> [DATA RECORDS]:
§ §

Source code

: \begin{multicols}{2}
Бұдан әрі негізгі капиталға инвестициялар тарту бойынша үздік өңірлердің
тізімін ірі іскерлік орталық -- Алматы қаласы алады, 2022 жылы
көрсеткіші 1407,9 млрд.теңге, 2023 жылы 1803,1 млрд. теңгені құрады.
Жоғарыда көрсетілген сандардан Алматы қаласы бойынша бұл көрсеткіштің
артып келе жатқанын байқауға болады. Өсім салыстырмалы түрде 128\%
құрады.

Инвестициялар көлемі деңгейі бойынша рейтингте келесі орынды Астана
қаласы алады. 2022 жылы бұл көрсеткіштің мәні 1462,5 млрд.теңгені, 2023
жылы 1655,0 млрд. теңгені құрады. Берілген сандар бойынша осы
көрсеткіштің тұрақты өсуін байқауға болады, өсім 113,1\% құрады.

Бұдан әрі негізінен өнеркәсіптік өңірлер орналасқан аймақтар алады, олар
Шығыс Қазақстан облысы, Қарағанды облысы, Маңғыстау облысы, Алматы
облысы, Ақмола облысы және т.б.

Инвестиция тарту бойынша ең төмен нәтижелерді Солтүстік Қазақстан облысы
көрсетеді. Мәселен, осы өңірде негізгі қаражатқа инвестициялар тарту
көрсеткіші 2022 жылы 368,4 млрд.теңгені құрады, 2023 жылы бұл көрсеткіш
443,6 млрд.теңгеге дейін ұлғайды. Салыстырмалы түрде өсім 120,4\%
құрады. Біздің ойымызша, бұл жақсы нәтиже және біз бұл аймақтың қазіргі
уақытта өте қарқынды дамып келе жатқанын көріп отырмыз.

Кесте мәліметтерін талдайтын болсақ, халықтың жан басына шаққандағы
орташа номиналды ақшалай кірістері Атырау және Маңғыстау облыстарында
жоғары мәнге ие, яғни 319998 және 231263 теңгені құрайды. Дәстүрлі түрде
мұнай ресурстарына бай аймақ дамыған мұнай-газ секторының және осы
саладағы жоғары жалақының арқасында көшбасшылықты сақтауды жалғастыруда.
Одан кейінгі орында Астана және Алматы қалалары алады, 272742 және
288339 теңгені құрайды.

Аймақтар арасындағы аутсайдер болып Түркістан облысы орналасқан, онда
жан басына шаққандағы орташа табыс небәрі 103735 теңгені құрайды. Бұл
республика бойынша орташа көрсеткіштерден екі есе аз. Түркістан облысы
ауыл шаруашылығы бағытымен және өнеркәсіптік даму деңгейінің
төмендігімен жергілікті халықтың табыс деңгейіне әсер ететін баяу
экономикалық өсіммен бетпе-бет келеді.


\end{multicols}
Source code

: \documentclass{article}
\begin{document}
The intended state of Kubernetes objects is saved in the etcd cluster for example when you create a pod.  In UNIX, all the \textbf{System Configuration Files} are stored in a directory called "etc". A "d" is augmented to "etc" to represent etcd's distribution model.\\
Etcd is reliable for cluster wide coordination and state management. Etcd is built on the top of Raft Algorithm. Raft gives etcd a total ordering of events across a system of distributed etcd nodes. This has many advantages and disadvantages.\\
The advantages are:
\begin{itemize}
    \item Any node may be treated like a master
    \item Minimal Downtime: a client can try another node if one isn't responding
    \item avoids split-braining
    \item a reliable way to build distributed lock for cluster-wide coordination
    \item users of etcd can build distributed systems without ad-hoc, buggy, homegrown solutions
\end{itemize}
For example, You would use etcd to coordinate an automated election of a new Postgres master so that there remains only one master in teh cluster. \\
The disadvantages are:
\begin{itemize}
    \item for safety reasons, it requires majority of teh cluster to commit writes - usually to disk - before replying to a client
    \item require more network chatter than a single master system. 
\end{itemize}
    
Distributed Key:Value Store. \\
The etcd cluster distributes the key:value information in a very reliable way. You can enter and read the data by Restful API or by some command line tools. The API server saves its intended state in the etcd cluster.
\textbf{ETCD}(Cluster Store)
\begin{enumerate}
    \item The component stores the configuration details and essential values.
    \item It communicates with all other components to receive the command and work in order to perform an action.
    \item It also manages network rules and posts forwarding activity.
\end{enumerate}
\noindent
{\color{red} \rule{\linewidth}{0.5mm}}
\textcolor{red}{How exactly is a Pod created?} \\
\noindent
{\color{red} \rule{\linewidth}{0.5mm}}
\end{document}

§ §

> [DIRECTIONS]:
Reproduce the listing above verbatim.

> [YOUR RESPONSE]:
Source code

: \begin{multicols}{2}
Бұдан әрі негізгі капиталға инвестициялар тарту бойынша үздік өңірлердің
тізімін ірі іскерлік орталық -- Алматы қаласы алады, 2022 жылы
көрсеткіші 1407,9 млрд.теңге, 2023 жылы 1803,1 млрд. теңгені құрады.
Жоғарыда көрсетілген сандардан Алматы қаласы бойынша бұл көрсеткіштің
артып келе жатқанын байқауға болады. Өсім салыстырмалы түрде 128\%
құрады.

Инвестициялар көлемі деңгейі бойынша рейтингте келесі орынды Астана
қаласы алады. 2022 жылы бұл көрсеткіштің мәні 1462,5 млрд.теңгені, 2023
жылы 1655,0 млрд. теңгені құрады. Берілген сандар бойынша осы
көрсеткіштің тұрақты өсуін байқауға болады, өсім 113,1\% құрады.

Бұдан әрі негізінен өнеркәсіптік өңірлер орналасқан аймақтар алады, олар
Шығыс Қазақстан облысы, Қарағанды облысы, Маңғыстау облысы, Алматы
облысы, Ақмола облысы және т.б.

Инвестиция тарту бойынша ең төмен нәтижелерді Солтүстік Қазақстан облысы
көрсетеді. Мәселен, осы өңірде негізгі қаражатқа инвестициялар тарту
көрсеткіші 2022 жылы 368,4 млрд.теңгені құрады, 2023 жылы бұл көрсеткіш
443,6 млрд.теңгеге дейін ұлғайды. Салыстырмалы түрде өсім 120,4\%
құрады. Біздің ойымызша, бұл жақсы нәтиже және біз бұл аймақтың қазіргі
уақытта өте қарқынды дамып келе жатқанын көріп отырмыз.

Кесте мәліметтерін талдайтын болсақ, халықтың жан басына шаққандағы
орташа номиналды ақшалай кірістері Атырау және Маңғыстау облыстарында
жоғары мәнге ие, яғни 319998 және 231263 теңгені құрайды. Дәстүрлі түрде
мұнай ресурстарына бай аймақ дамыған мұнай-газ секторының және осы
саладағы жоғары жалақының арқасында көшбасшылықты сақтауды жалғастыруда.
Одан кейінгі орында Астана және Алматы қалалары алады, 272742 және
288339 теңгені құрайды.

Аймақтар арасындағы аутсайдер болып Түркістан облысы орналасқан, онда
жан басына шаққандағы орташа табыс небәрі 103735 теңгені құрайды. Бұл
республика бойынша орташа көрсеткіштерден екі есе аз. Түркістан облысы
ауыл шаруашылығы бағытымен және өнеркәсіптік даму деңгейінің
төмендігімен жергілікті халықтың табыс деңгейіне әсер ететін баяу
экономикалық өсіммен бетпе-бет келеді.


\end{multicols}
Source code

: \documentclass{article}
\begin{document}
The intended state of Kubernetes objects is saved in the etcd cluster for example when you create a pod.  In UNIX, all the \textbf{System Configuration Files} are stored in a directory called "etc". A "d" is augmented to "etc" to represent etcd's distribution model.\\
Etcd is reliable for cluster wide coordination and state management. Etcd is built on the top of Raft Algorithm. Raft gives etcd a total ordering of events across a system of distributed etcd nodes. This has many advantages and disadvantages.\\
The advantages are:
\begin{itemize}
    \item Any node may be treated like a master
    \item Minimal Downtime: a client can try another node if one isn't responding
    \item avoids split-braining
    \item a reliable way to build distributed lock for cluster-wide coordination
    \item users of etcd can build distributed systems without ad-hoc, buggy, homegrown solutions
\end{itemize}
For example, You would use etcd to coordinate an automated election of a new Postgres master so that there remains only one master in teh cluster. \\
The disadvantages are:
\begin{itemize}
    \item for safety reasons, it requires majority of teh cluster to commit writes - usually to disk - before replying to a client
    \item require more network chatter than a single master system. 
\end{itemize}
    
Distributed Key:Value Store. \\
The etcd cluster distributes the key:value information in a very reliable way. You can enter and read the data by Restful API or by some command line tools. The API server saves its intended state in the etcd cluster.
\textbf{ETCD}(Cluster Store)
\begin{enumerate}
    \item The component stores the configuration details and essential values.
    \item It communicates with all other components to receive the command and work in order to perform an action.
    \item It also manages network rules and posts forwarding activity.
\end{enumerate}
\noindent
{\color{red} \rule{\linewidth}{0.5mm}}
\textcolor{red}{How exactly is a Pod created?} \\
\noindent
{\color{red} \rule{\linewidth}{0.5mm}}
\end{document}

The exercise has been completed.